DEBT/EQUITY SWAP IN PRE-BANCRUPCY SETTLEMENT USING THE MEZZANINE DEBT
DOI:
https://doi.org/10.30925/zpfsr.44.3.8Keywords:
shares, mezzanine, pre-bancrupcy settlement, debt/equity swap.Abstract
At first glance, mezzanine debt should be classified as an economic area of research. However, in recent years, this instrument has often appeared in the Croatian legal system as a model of attempts to rehabilitate failed companies in pre-bankruptcy proceedings. Domestic legal doctrine has so far not devoted itself to the instrument of mezzanine debt, even though the very fact of the application of conceptually questionable (e.g. senior debt) and regulatory unknown recovery mechanisms of debtor companies in pre-bankruptcy proceedings indicates the existence of a need for a more detailed analysis of this issue.

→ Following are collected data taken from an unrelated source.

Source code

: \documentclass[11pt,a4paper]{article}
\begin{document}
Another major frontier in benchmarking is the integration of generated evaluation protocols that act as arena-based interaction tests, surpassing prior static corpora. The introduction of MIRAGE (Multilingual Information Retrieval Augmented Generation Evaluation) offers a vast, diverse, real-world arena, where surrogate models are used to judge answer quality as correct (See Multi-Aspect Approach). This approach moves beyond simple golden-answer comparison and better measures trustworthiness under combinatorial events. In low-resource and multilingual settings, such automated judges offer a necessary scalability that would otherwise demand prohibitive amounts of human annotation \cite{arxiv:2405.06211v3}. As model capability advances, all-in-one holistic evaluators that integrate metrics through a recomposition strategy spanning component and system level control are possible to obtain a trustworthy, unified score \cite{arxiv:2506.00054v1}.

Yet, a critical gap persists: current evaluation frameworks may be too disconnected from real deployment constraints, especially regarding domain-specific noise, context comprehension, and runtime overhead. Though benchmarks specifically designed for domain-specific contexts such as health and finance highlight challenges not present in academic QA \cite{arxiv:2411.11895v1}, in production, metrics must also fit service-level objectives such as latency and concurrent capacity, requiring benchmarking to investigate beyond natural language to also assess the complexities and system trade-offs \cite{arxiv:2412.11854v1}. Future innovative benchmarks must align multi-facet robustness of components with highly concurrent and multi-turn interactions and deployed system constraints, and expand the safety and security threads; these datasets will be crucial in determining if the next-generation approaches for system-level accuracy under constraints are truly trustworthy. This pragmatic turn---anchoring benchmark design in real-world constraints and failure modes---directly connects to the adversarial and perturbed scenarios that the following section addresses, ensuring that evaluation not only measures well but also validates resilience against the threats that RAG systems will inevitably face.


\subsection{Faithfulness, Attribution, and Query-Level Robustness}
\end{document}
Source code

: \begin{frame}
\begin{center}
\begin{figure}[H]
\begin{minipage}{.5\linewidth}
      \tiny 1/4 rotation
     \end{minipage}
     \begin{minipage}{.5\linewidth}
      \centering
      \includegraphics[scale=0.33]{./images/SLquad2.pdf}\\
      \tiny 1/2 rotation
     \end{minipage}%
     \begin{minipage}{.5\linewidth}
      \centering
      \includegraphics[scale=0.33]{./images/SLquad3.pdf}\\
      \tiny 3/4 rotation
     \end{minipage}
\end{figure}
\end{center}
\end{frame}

The main observed dispute relates to cases of conversion of mezzanine debt of creditors who are not credit institutions or funds authorized for lending into a business share of the debtor’s company. The aim of this paper is to analyze the position of mezzanine debt in domestic legal transactions and to analyze it as a mechanism for settling creditors in pre-bankruptcy proceedings, as well as the justification of the consequent conversion of the claim into a business share without the creditor’s consent. An attempt will also be made to answer the question, whether it is a legitimate legal means of creditor settlement or an anomaly whose practical application should be reconsidered. The paper will present the conclusions about the institute of mezzanine debt in relation to the observed controversies and point out the necessary caution when implementing this instrument in pre-bankruptcy procedures pro futuro.